Reminded of his nervousness, Lir tried not to knead his paws in the carpet. "Well Doc... Schroeder... I was..." He took a deep breath, then let it all out in a rush. "I was wondering if it would be alright for me to bring one of my kids back with me, when they hatch? I know the ship isn't a dragonry or a hotel or anything, but I'd really like to be able to watch one of them grow up. I hoped... since you let Fantredala keep Angel and Shag, and you like letting the firstborn of each Synth run around the public parts of the ship, that it would be alright?" He tried not to make puppy-eyes at his employer, but rather thought he was failing.

"Well of course!" Schroeder laughed without even the slightest pause. "My ship might be a ship and somewhat closed to non-employees, but to all the rest of you, it's home. I would love to see you bring back one of your little boys or girls back with you."
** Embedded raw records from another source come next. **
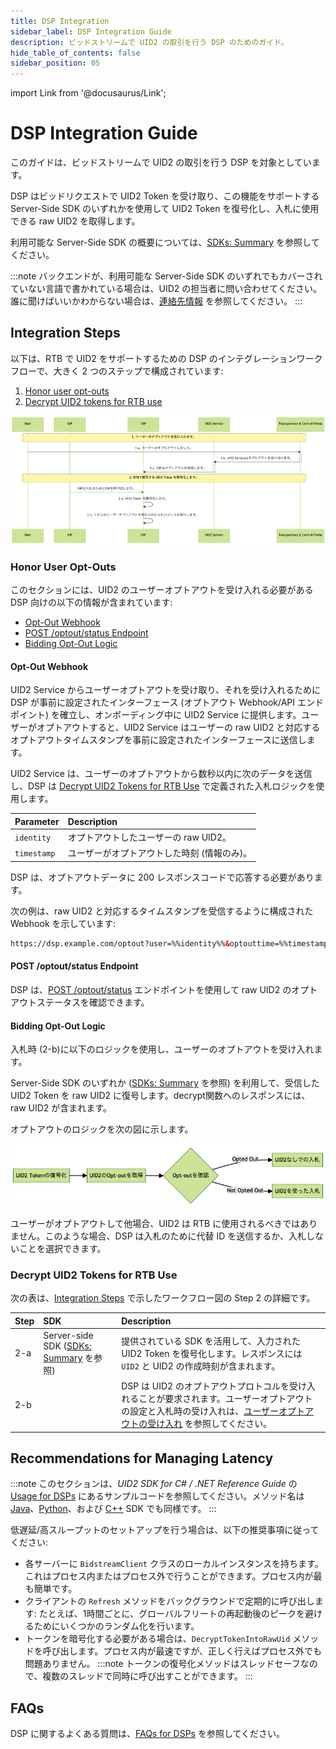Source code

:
 ```yaml
---
title: DSP Integration
sidebar_label: DSP Integration Guide
description: ビッドストリームで UID2 の取引を行う DSP のためのガイド。
hide_table_of_contents: false
sidebar_position: 05
---
```


import Link from '@docusaurus/Link';

# DSP Integration Guide

このガイドは、<Link href="../ref-info/glossary-uid#gl-bidstream">ビッドストリーム</Link>で UID2 の取引を行う DSP を対象としています。

DSP はビッドリクエストで UID2 Token を受け取り、この機能をサポートする Server-Side SDK のいずれかを使用して UID2 Token を復号化し、入札に使用できる raw UID2 を取得します。

利用可能な Server-Side SDK の概要については、[SDKs: Summary](../sdks/summary-sdks.md) を参照してください。

:::note
バックエンドが、利用可能な Server-Side SDK のいずれでもカバーされていない言語で書かれている場合は、UID2 の担当者に問い合わせてください。誰に聞けばいいかわからない場合は、[連絡先情報](../getting-started/gs-account-setup.md#contact-info) を参照してください。
:::

## Integration Steps 

以下は、RTB で UID2 をサポートするための DSP のインテグレーションワークフローで、大きく 2 つのステップで構成されています:
1. [Honor user opt-outs](#honor-user-opt-outs)
2. [Decrypt UID2 tokens for RTB use](#decrypt-uid2-tokens-for-rtb-use)

![](images/dsp-guide-flow-mermaid.png)

### Honor User Opt-Outs

このセクションには、UID2 のユーザーオプトアウトを受け入れる必要がある DSP 向けの以下の情報が含まれています:

- [Opt-Out Webhook](#opt-out-webhook)
- [POST /optout/status Endpoint](#post-optoutstatus-endpoint)
- [Bidding Opt-Out Logic](#bidding-opt-out-logic)

#### Opt-Out Webhook

UID2 Service からユーザーオプトアウトを受け取り、それを受け入れるために DSP が事前に設定されたインターフェース (オプトアウト Webhook/API エンドポイント) を確立し、オンボーディング中に UID2 Service に提供します。ユーザーがオプトアウトすると、UID2 Service はユーザーの raw UID2 と対応するオプトアウトタイムスタンプを事前に設定されたインターフェースに送信します。

UID2 Service は、ユーザーのオプトアウトから数秒以内に次のデータを送信し、DSP は [Decrypt UID2 Tokens for RTB Use](#decrypt-uid2-tokens-for-rtb-use) で定義された入札ロジックを使用します。

| Parameter | Description |
| :--- | :--- |
| `identity` | オプトアウトしたユーザーの raw UID2。 |
| `timestamp` | ユーザーがオプトアウトした時刻 (情報のみ)。 |

DSP は、オプトアウトデータに 200 レスポンスコードで応答する必要があります。

次の例は、raw UID2 と対応するタイムスタンプを受信するように構成された Webhook を示しています:

```html
https://dsp.example.com/optout?user=%%identity%%&optouttime=%%timestamp%%
```

#### POST /optout/status Endpoint

DSP は、[POST&nbsp;/optout/status](../endpoints/post-optout-status.md) エンドポイントを使用して raw UID2 のオプトアウトステータスを確認できます。

#### Bidding Opt-Out Logic

入札時 (2-b)に以下のロジックを使用し、ユーザーのオプトアウトを受け入れます。

Server-Side SDK のいずれか ([SDKs: Summary](../sdks/summary-sdks.md) を参照) を利用して、受信した UID2 Token を raw UID2 に復号します。decrypt関数へのレスポンスには、raw UID2 が含まれます。

オプトアウトのロジックを次の図に示します。

![](images/dsp-guide-optout-check-mermaid.png)

ユーザーがオプトアウトして他場合、UID2 は RTB に使用されるべきではありません。このような場合、DSP は入札のために代替 ID を送信するか、入札しないことを選択できます。

### Decrypt UID2 Tokens for RTB Use

次の表は、[Integration Steps](#integration-steps) で示したワークフロー図の Step 2 の詳細です。

| Step | SDK | Description |
| :--- | :--- | :--- |
| 2-a  | Server-side SDK ([SDKs: Summary](../sdks/summary-sdks.md) を参照) | 提供されている SDK を活用して、入力された UID2 Token を復号化します。レスポンスには `UID2` と UID2 の作成時刻が含まれます。 |
| 2-b  | | DSP は UID2 のオプトアウトプロトコルを受け入れることが要求されます。ユーザーオプトアウトの設定と入札時の受け入れは、[ユーザーオプトアウトの受け入れ](#honor-user-opt-outs) を参照してください。 |

## Recommendations for Managing Latency

:::note
このセクションは、*UID2 SDK for C# / .NET Reference Guide* の [Usage for DSPs](../sdks/uid2-sdk-ref-csharp-dotnet.md#usage-for-dsps) にあるサンプルコードを参照してください。メソッド名は [Java](../sdks/uid2-sdk-ref-java.md#usage-for-dsps)、[Python](../sdks/uid2-sdk-ref-python.md#usage-for-dsps)、および [C++](../sdks/uid2-sdk-ref-cplusplus.md#interface) SDK でも同様です。
:::

低遅延/高スループットのセットアップを行う場合は、以下の推奨事項に従ってください:

- 各サーバーに `BidstreamClient` クラスのローカルインスタンスを持ちます。これはプロセス内またはプロセス外で行うことができます。プロセス内が最も簡単です。
- クライアントの `Refresh` メソッドをバックグラウンドで定期的に呼び出します: たとえば、1時間ごとに、グローバルフリートの再起動後のピークを避けるためにいくつかのランダム化を行います。
- トークンを暗号化する必要がある場合は、`DecryptTokenIntoRawUid` メソッドを呼び出します。プロセス内が最速ですが、正しく行えばプロセス外でも問題ありません。
  :::note
  トークンの復号化メソッドはスレッドセーフなので、複数のスレッドで同時に呼び出すことができます。
  :::

## FAQs

DSP に関するよくある質問は、[FAQs for DSPs](../getting-started/gs-faqs.md#faqs-for-dsps) を参照してください。
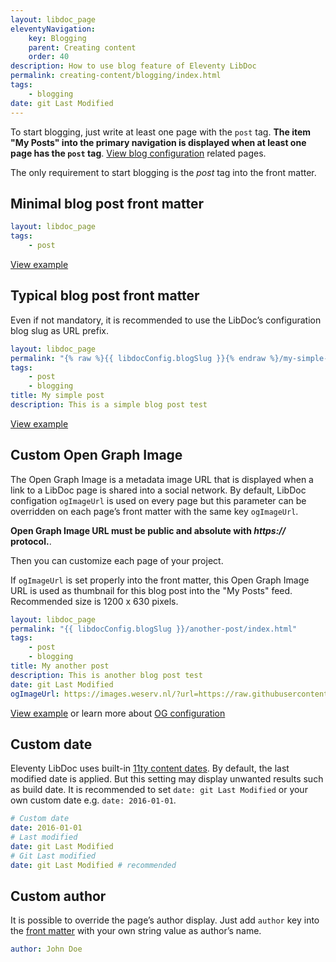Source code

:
 ```yaml
---
layout: libdoc_page
eleventyNavigation:
    key: Blogging
    parent: Creating content
    order: 40
description: How to use blog feature of Eleventy LibDoc
permalink: creating-content/blogging/index.html
tags:
    - blogging
date: git Last Modified
---
```


To start blogging, just write at least one page with the `post` tag. **The item "My Posts" into the primary navigation is displayed when at least one page has the `post` tag**. [View blog configuration](/content/configuration/blog.md) related pages.

<aside>
    <p class="alert alert-info">The only requirement to start blogging is the <var>post</var> tag into the front matter.</p>
</aside>

## Minimal blog post front matter

```yaml
layout: libdoc_page
tags:
    - post
```

[View example](/content/creating-content/posts/minimal-post.md)

## Typical blog post front matter

Even if not mandatory, it is recommended to use the LibDoc’s configuration blog slug as URL prefix.

```yaml
layout: libdoc_page
permalink: "{% raw %}{{ libdocConfig.blogSlug }}{% endraw %}/my-simple-post/index.html"
tags:
    - post
    - blogging
title: My simple post
description: This is a simple blog post test
```

[View example](/content/creating-content/posts/simple-post.md)

## Custom Open Graph Image

The Open Graph Image is a metadata image URL that is displayed when a link to a LibDoc page is shared into a social network. By default, LibDoc configation `ogImageUrl` is used on every page but this parameter can be overridden on each page’s front matter with the same key `ogImageUrl`.

<aside>
    <p class="alert alert-warning"><strong>Open Graph Image URL must be public and absolute with <var>https://</var> protocol.</strong>.</p>
</aside>

Then you can customize each page of your project.

<aside>
    <p class="alert alert-info">If <code>ogImageUrl</code> is set properly into the front matter, this Open Graph Image URL is used as thumbnail for this blog post into the "My Posts" feed. Recommended size is 1200 x 630 pixels.</p>
</aside>

```yaml
layout: libdoc_page
permalink: "{{ libdocConfig.blogSlug }}/another-post/index.html"
tags:
    - post
    - blogging
title: My another post
description: This is another blog post test
date: git Last Modified
ogImageUrl: https://images.weserv.nl/?url=https://raw.githubusercontent.com/olivier3lanc/photographies/master/assets/paysages/hiver/la_pierra_menta_de_la_roche_parstire_alpha_size_3000x1600.webp&w=1200&h=630&fit=cover&q=30&output=webp
```

[View example](/content/creating-content/posts/another-post.md) or learn more about [OG configuration](/content/configuration/open-graph-image.md)

## Custom date

Eleventy LibDoc uses built-in [11ty content dates](https://www.11ty.dev/docs/dates/). By default, the last modified date is applied. But this setting may display unwanted results such as build date. It is recommended to set `date: git Last Modified` or your own custom date e.g. `date: 2016-01-01`.

```yaml
# Custom date
date: 2016-01-01
# Last modified
date: git Last Modified
# Git Last modified
date: git Last Modified # recommended
```

## Custom author

It is possible to override the page’s author display. Just add `author` key into the [front matter](/content/front-matter/index.md) with your own string value as author’s name.

```yaml
author: John Doe
```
Lir could have collapsed across the floor as if he were a rug himself. "Oh thank you, Doctor! Thank you so much!"

The little man waved a hand in light-hearted dismissal, beaming. "Nothing to thank me for, Lir! I'd be a monster of a man if I refused you the right to raise one of your own flesh and blood. So, go on then! Go back to your eggs and be fatherly. Your job and your cabin will still be here for you when you get back."

Lir backed out of the door, bobbing his head the whole way as if his bowing mechanism had suddenly broken. "Thank you! Thank you!"

He practically flew down the halls after that. He just couldn't get back to his waiting children fast enough.